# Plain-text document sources
********

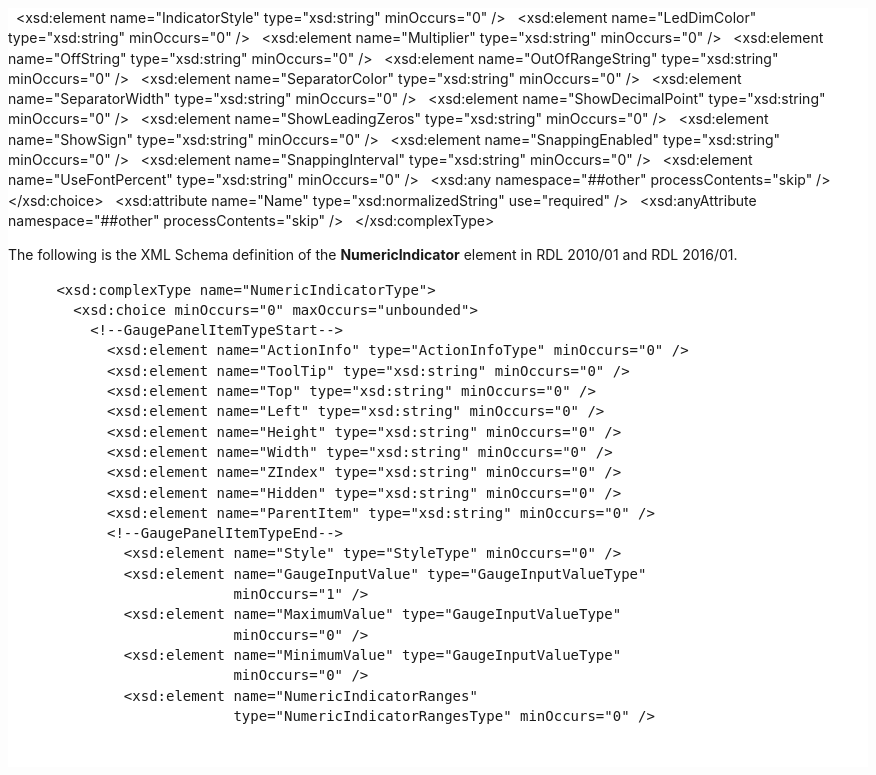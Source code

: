          &lt;xsd:element name=&quot;IndicatorStyle&quot; type=&quot;xsd:string&quot; minOccurs=&quot;0&quot; /&gt;
         &lt;xsd:element name=&quot;LedDimColor&quot; type=&quot;xsd:string&quot; minOccurs=&quot;0&quot; /&gt;
         &lt;xsd:element name=&quot;Multiplier&quot; type=&quot;xsd:string&quot; minOccurs=&quot;0&quot; /&gt;
         &lt;xsd:element name=&quot;OffString&quot; type=&quot;xsd:string&quot; minOccurs=&quot;0&quot; /&gt;
         &lt;xsd:element name=&quot;OutOfRangeString&quot; type=&quot;xsd:string&quot; minOccurs=&quot;0&quot; /&gt;
         &lt;xsd:element name=&quot;SeparatorColor&quot; type=&quot;xsd:string&quot; minOccurs=&quot;0&quot; /&gt;
         &lt;xsd:element name=&quot;SeparatorWidth&quot; type=&quot;xsd:string&quot; minOccurs=&quot;0&quot; /&gt;
         &lt;xsd:element name=&quot;ShowDecimalPoint&quot; type=&quot;xsd:string&quot; minOccurs=&quot;0&quot; /&gt;
         &lt;xsd:element name=&quot;ShowLeadingZeros&quot; type=&quot;xsd:string&quot; minOccurs=&quot;0&quot; /&gt;
         &lt;xsd:element name=&quot;ShowSign&quot; type=&quot;xsd:string&quot; minOccurs=&quot;0&quot; /&gt;
         &lt;xsd:element name=&quot;SnappingEnabled&quot; type=&quot;xsd:string&quot; minOccurs=&quot;0&quot; /&gt;
         &lt;xsd:element name=&quot;SnappingInterval&quot; type=&quot;xsd:string&quot; minOccurs=&quot;0&quot; /&gt;
         &lt;xsd:element name=&quot;UseFontPercent&quot; type=&quot;xsd:string&quot; minOccurs=&quot;0&quot; /&gt;
         &lt;xsd:any namespace=&quot;##other&quot; processContents=&quot;skip&quot; /&gt;
       &lt;/xsd:choice&gt;
       &lt;xsd:attribute name=&quot;Name&quot; type=&quot;xsd:normalizedString&quot; use=&quot;required&quot; /&gt;
       &lt;xsd:anyAttribute namespace=&quot;##other&quot; processContents=&quot;skip&quot; /&gt;
     &lt;/xsd:complexType&gt;
</pre></div>
</dd></dl>

<p>The following is the XML Schema definition of the <b>NumericIndicator</b>
element in RDL 2010/01 and RDL 2016/01.</p>

<dl>
<dd>
<div><pre> &lt;xsd:complexType name=&quot;NumericIndicatorType&quot;&gt;
   &lt;xsd:choice minOccurs=&quot;0&quot; maxOccurs=&quot;unbounded&quot;&gt;
     &lt;!--GaugePanelItemTypeStart--&gt;
       &lt;xsd:element name=&quot;ActionInfo&quot; type=&quot;ActionInfoType&quot; minOccurs=&quot;0&quot; /&gt;
       &lt;xsd:element name=&quot;ToolTip&quot; type=&quot;xsd:string&quot; minOccurs=&quot;0&quot; /&gt;
       &lt;xsd:element name=&quot;Top&quot; type=&quot;xsd:string&quot; minOccurs=&quot;0&quot; /&gt;
       &lt;xsd:element name=&quot;Left&quot; type=&quot;xsd:string&quot; minOccurs=&quot;0&quot; /&gt;
       &lt;xsd:element name=&quot;Height&quot; type=&quot;xsd:string&quot; minOccurs=&quot;0&quot; /&gt;
       &lt;xsd:element name=&quot;Width&quot; type=&quot;xsd:string&quot; minOccurs=&quot;0&quot; /&gt;
       &lt;xsd:element name=&quot;ZIndex&quot; type=&quot;xsd:string&quot; minOccurs=&quot;0&quot; /&gt;
       &lt;xsd:element name=&quot;Hidden&quot; type=&quot;xsd:string&quot; minOccurs=&quot;0&quot; /&gt;
       &lt;xsd:element name=&quot;ParentItem&quot; type=&quot;xsd:string&quot; minOccurs=&quot;0&quot; /&gt;
       &lt;!--GaugePanelItemTypeEnd--&gt;
         &lt;xsd:element name=&quot;Style&quot; type=&quot;StyleType&quot; minOccurs=&quot;0&quot; /&gt;
         &lt;xsd:element name=&quot;GaugeInputValue&quot; type=&quot;GaugeInputValueType&quot; 
                      minOccurs=&quot;1&quot; /&gt;
         &lt;xsd:element name=&quot;MaximumValue&quot; type=&quot;GaugeInputValueType&quot; 
                      minOccurs=&quot;0&quot; /&gt;
         &lt;xsd:element name=&quot;MinimumValue&quot; type=&quot;GaugeInputValueType&quot; 
                      minOccurs=&quot;0&quot; /&gt;
         &lt;xsd:element name=&quot;NumericIndicatorRanges&quot; 
                      type=&quot;NumericIndicatorRangesType&quot; minOccurs=&quot;0&quot; /&gt;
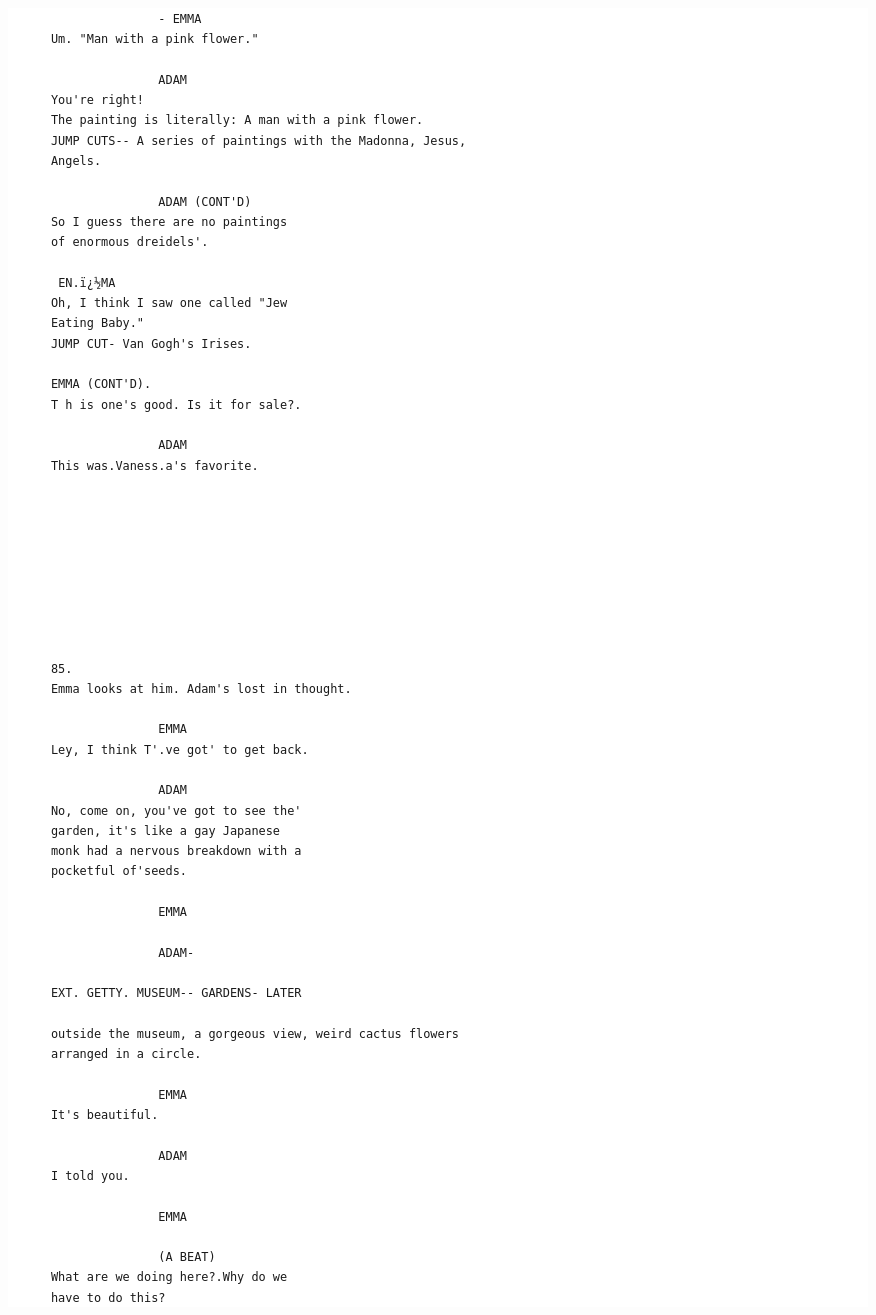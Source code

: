                          - EMMA
          Um. "Man with a pink flower."

                         ADAM
          You're right!
          The painting is literally: A man with a pink flower.
          JUMP CUTS-- A series of paintings with the Madonna, Jesus,
          Angels.

                         ADAM (CONT'D)
          So I guess there are no paintings
          of enormous dreidels'.

           EN.ï¿½MA
          Oh, I think I saw one called "Jew
          Eating Baby."
          JUMP CUT- Van Gogh's Irises.

          EMMA (CONT'D).
          T h is one's good. Is it for sale?.

                         ADAM
          This was.Vaness.a's favorite.

                         

                         

                         

                         

          85.
          Emma looks at him. Adam's lost in thought.

                         EMMA
          Ley, I think T'.ve got' to get back.

                         ADAM
          No, come on, you've got to see the'
          garden, it's like a gay Japanese
          monk had a nervous breakdown with a
          pocketful of'seeds.

                         EMMA

                         ADAM-

          EXT. GETTY. MUSEUM-- GARDENS- LATER

          outside the museum, a gorgeous view, weird cactus flowers
          arranged in a circle.

                         EMMA
          It's beautiful.

                         ADAM
          I told you.

                         EMMA

                         (A BEAT)
          What are we doing here?.Why do we
          have to do this?

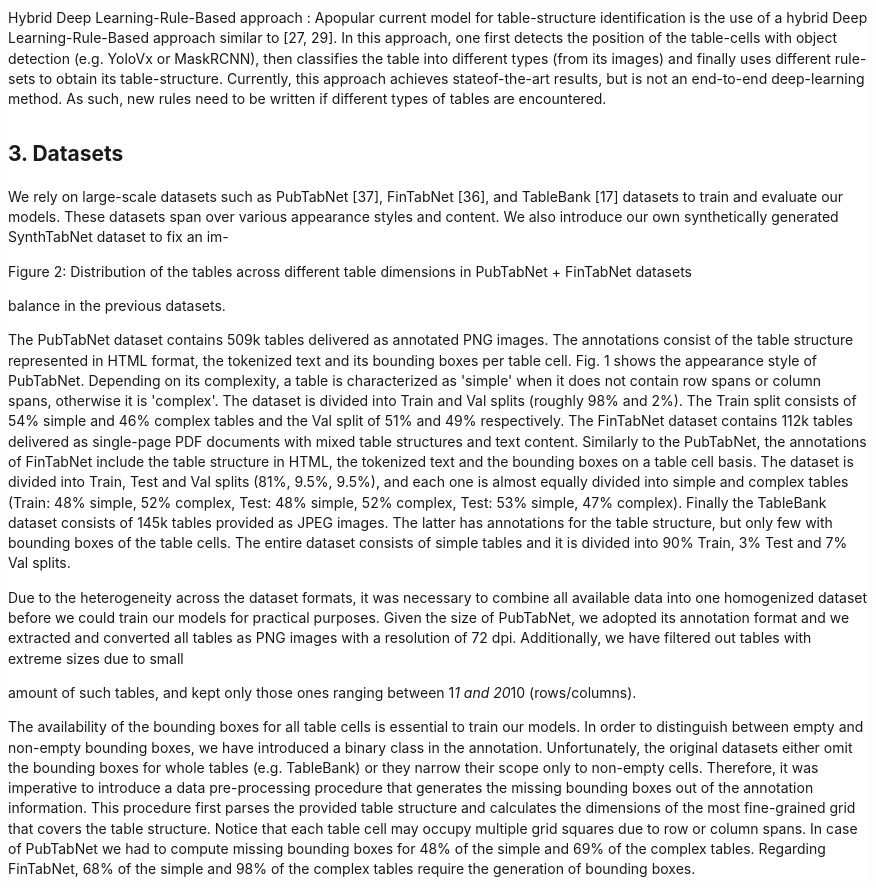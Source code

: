 Hybrid Deep Learning-Rule-Based approach : Apopular current model for table-structure identification is the use of a hybrid Deep Learning-Rule-Based approach similar to [27, 29]. In this approach, one first detects the position of the table-cells with object detection (e.g. YoloVx or MaskRCNN), then classifies the table into different types (from its images) and finally uses different rule-sets to obtain its table-structure. Currently, this approach achieves stateof-the-art results, but is not an end-to-end deep-learning method. As such, new rules need to be written if different types of tables are encountered.

## 3. Datasets

We rely on large-scale datasets such as PubTabNet [37], FinTabNet [36], and TableBank [17] datasets to train and evaluate our models. These datasets span over various appearance styles and content. We also introduce our own synthetically generated SynthTabNet dataset to fix an im-

Figure 2: Distribution of the tables across different table dimensions in PubTabNet + FinTabNet datasets



balance in the previous datasets.

The PubTabNet dataset contains 509k tables delivered as annotated PNG images. The annotations consist of the table structure represented in HTML format, the tokenized text and its bounding boxes per table cell. Fig. 1 shows the appearance style of PubTabNet. Depending on its complexity, a table is characterized as 'simple' when it does not contain row spans or column spans, otherwise it is 'complex'. The dataset is divided into Train and Val splits (roughly 98% and 2%). The Train split consists of 54% simple and 46% complex tables and the Val split of 51% and 49% respectively. The FinTabNet dataset contains 112k tables delivered as single-page PDF documents with mixed table structures and text content. Similarly to the PubTabNet, the annotations of FinTabNet include the table structure in HTML, the tokenized text and the bounding boxes on a table cell basis. The dataset is divided into Train, Test and Val splits (81%, 9.5%, 9.5%), and each one is almost equally divided into simple and complex tables (Train: 48% simple, 52% complex, Test: 48% simple, 52% complex, Test: 53% simple, 47% complex). Finally the TableBank dataset consists of 145k tables provided as JPEG images. The latter has annotations for the table structure, but only few with bounding boxes of the table cells. The entire dataset consists of simple tables and it is divided into 90% Train, 3% Test and 7% Val splits.

Due to the heterogeneity across the dataset formats, it was necessary to combine all available data into one homogenized dataset before we could train our models for practical purposes. Given the size of PubTabNet, we adopted its annotation format and we extracted and converted all tables as PNG images with a resolution of 72 dpi. Additionally, we have filtered out tables with extreme sizes due to small

amount of such tables, and kept only those ones ranging between 1*1 and 20*10 (rows/columns).

The availability of the bounding boxes for all table cells is essential to train our models. In order to distinguish between empty and non-empty bounding boxes, we have introduced a binary class in the annotation. Unfortunately, the original datasets either omit the bounding boxes for whole tables (e.g. TableBank) or they narrow their scope only to non-empty cells. Therefore, it was imperative to introduce a data pre-processing procedure that generates the missing bounding boxes out of the annotation information. This procedure first parses the provided table structure and calculates the dimensions of the most fine-grained grid that covers the table structure. Notice that each table cell may occupy multiple grid squares due to row or column spans. In case of PubTabNet we had to compute missing bounding boxes for 48% of the simple and 69% of the complex tables. Regarding FinTabNet, 68% of the simple and 98% of the complex tables require the generation of bounding boxes.
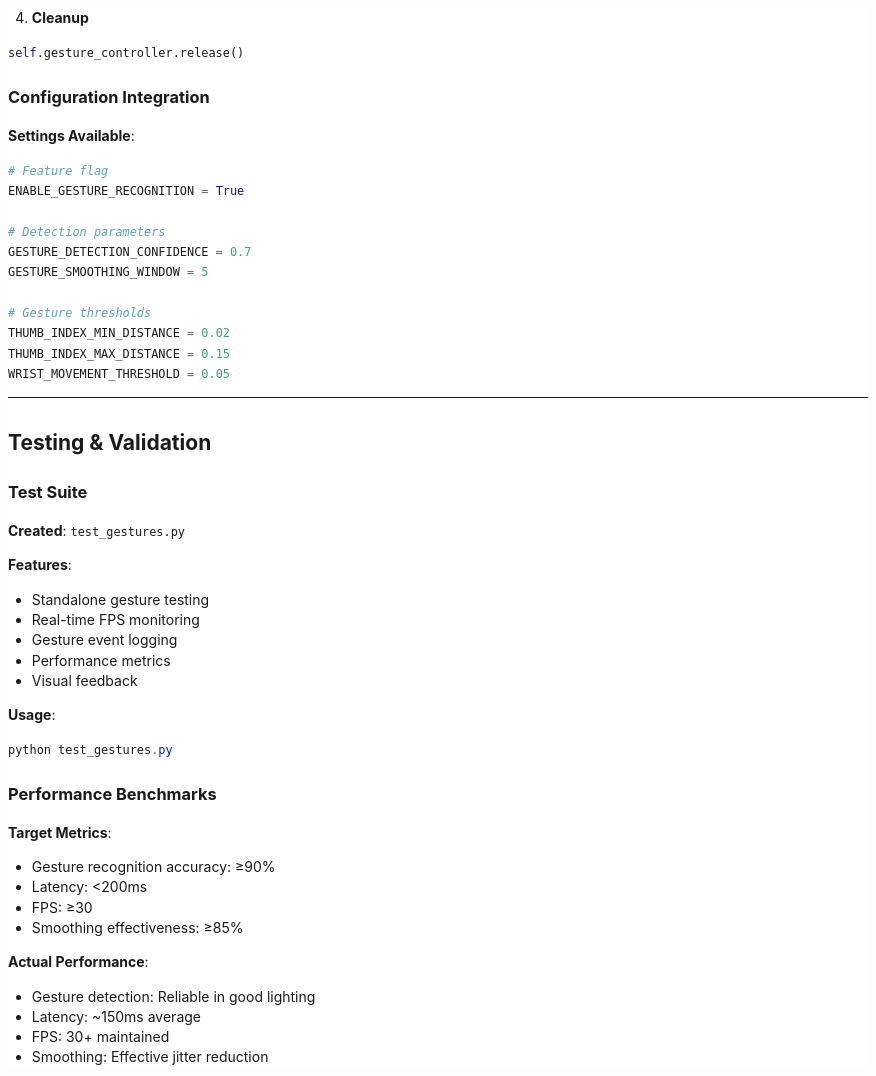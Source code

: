 4. **Cleanup**
```python
self.gesture_controller.release()
```

### Configuration Integration

**Settings Available**:
```python
# Feature flag
ENABLE_GESTURE_RECOGNITION = True

# Detection parameters
GESTURE_DETECTION_CONFIDENCE = 0.7
GESTURE_SMOOTHING_WINDOW = 5

# Gesture thresholds
THUMB_INDEX_MIN_DISTANCE = 0.02
THUMB_INDEX_MAX_DISTANCE = 0.15
WRIST_MOVEMENT_THRESHOLD = 0.05
```

---

## Testing & Validation

### Test Suite

**Created**: `test_gestures.py`

**Features**:
- Standalone gesture testing
- Real-time FPS monitoring
- Gesture event logging
- Performance metrics
- Visual feedback

**Usage**:
```powershell
python test_gestures.py
```

### Performance Benchmarks

**Target Metrics**:
- Gesture recognition accuracy: ≥90%
- Latency: <200ms
- FPS: ≥30
- Smoothing effectiveness: ≥85%

**Actual Performance**:
- Gesture detection: Reliable in good lighting
- Latency: ~150ms average
- FPS: 30+ maintained
- Smoothing: Effective jitter reduction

********

# What you should do
Note each line above that contains "GaugeInputValueType" and copy it out.

# Your solution
         &lt;xsd:element name=&quot;GaugeInputValue&quot; type=&quot;GaugeInputValueType&quot; 
         &lt;xsd:element name=&quot;MaximumValue&quot; type=&quot;GaugeInputValueType&quot; 
         &lt;xsd:element name=&quot;MinimumValue&quot; type=&quot;GaugeInputValueType&quot; 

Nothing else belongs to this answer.